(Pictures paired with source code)
******

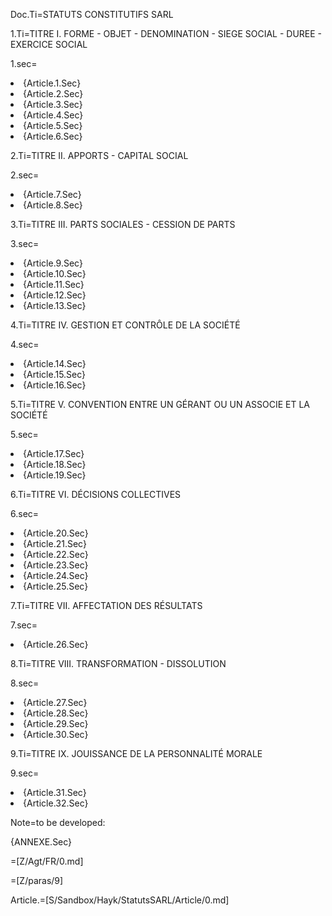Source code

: Doc.Ti=STATUTS CONSTITUTIFS SARL


1.Ti=TITRE I. FORME - OBJET - DENOMINATION - SIEGE SOCIAL - DUREE - EXERCICE SOCIAL<br>

1.sec=<ol-none><li>{Article.1.Sec}</li><li>{Article.2.Sec}</li><li>{Article.3.Sec}</li><li>{Article.4.Sec}</li><li>{Article.5.Sec}</li><li>{Article.6.Sec}</li></ol>


2.Ti=TITRE II. APPORTS - CAPITAL SOCIAL<br>

2.sec=<ol-none><li>{Article.7.Sec}</li><li>{Article.8.Sec}</li></ol>


3.Ti=TITRE III. PARTS SOCIALES - CESSION DE PARTS<br>

3.sec=<ol-none><li>{Article.9.Sec}</li><li>{Article.10.Sec}</li><li>{Article.11.Sec}</li><li>{Article.12.Sec}</li><li>{Article.13.Sec}</li></ol>


4.Ti=TITRE IV. GESTION ET CONTRÔLE DE LA SOCIÉTÉ<br>

4.sec=<ol-none><li>{Article.14.Sec}</li><li>{Article.15.Sec}</li><li>{Article.16.Sec}</li></ol>


5.Ti=TITRE V. CONVENTION ENTRE UN GÉRANT OU UN ASSOCIE ET LA SOCIÉTÉ<br>

5.sec=<ol-none><li>{Article.17.Sec}</li><li>{Article.18.Sec}</li><li>{Article.19.Sec}</li></ol>


6.Ti=TITRE VI. DÉCISIONS COLLECTIVES<br>

6.sec=<ol-none><li>{Article.20.Sec}</li><li>{Article.21.Sec}</li><li>{Article.22.Sec}</li><li>{Article.23.Sec}</li><li>{Article.24.Sec}</li><li>{Article.25.Sec}</li></ol>


7.Ti=TITRE VII. AFFECTATION DES RÉSULTATS<br>

7.sec=<ol-none><li>{Article.26.Sec}</li></ol>


8.Ti=TITRE VIII. TRANSFORMATION - DISSOLUTION<br>

8.sec=<ol-none><li>{Article.27.Sec}</li><li>{Article.28.Sec}</li><li>{Article.29.Sec}</li><li>{Article.30.Sec}</li></ol>


9.Ti=TITRE IX. JOUISSANCE DE LA PERSONNALITÉ MORALE<br>

9.sec=<ol-none><li>{Article.31.Sec}</li><li>{Article.32.Sec}</li></ol>


Note=to be developed:

{ANNEXE.Sec}<br>

=[Z/Agt/FR/0.md]  

=[Z/paras/9]

Article.=[S/Sandbox/Hayk/StatutsSARL/Article/0.md]
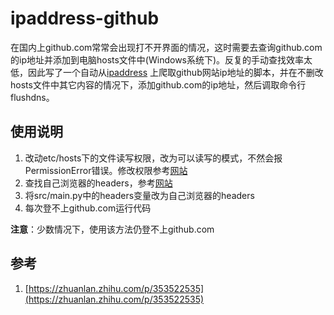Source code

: # ipaddress-github
在国内上github.com常常会出现打不开界面的情况，这时需要去查询github.com的ip地址并添加到电脑hosts文件中(Windows系统下)。反复的手动查找效率太低，因此写了一个自动从[ipaddress](https://www.ipaddress.com/)
上爬取github网站ip地址的脚本，并在不删改hosts文件中其它内容的情况下，添加github.com的ip地址，然后调取命令行flushdns。

## 使用说明
1. 改动etc/hosts下的文件读写权限，改为可以读写的模式，不然会报PermissionError错误。修改权限参考[网站](https://blog.csdn.net/weixin_42664622/article/details/104310511)
2. 查找自己浏览器的headers，参考[网站](https://blog.csdn.net/xiezhiming1234/article/details/83592290)
3. 将src/main.py中的headers变量改为自己浏览器的headers
4. 每次登不上github.com运行代码

**注意**：少数情况下，使用该方法仍登不上github.com

## 参考
1. [https://zhuanlan.zhihu.com/p/353522535](https://zhuanlan.zhihu.com/p/353522535)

******

> _What you will do_:
Nothing but a number is wanted: how many lines in the records above include "csdn".

> _Response below_:
2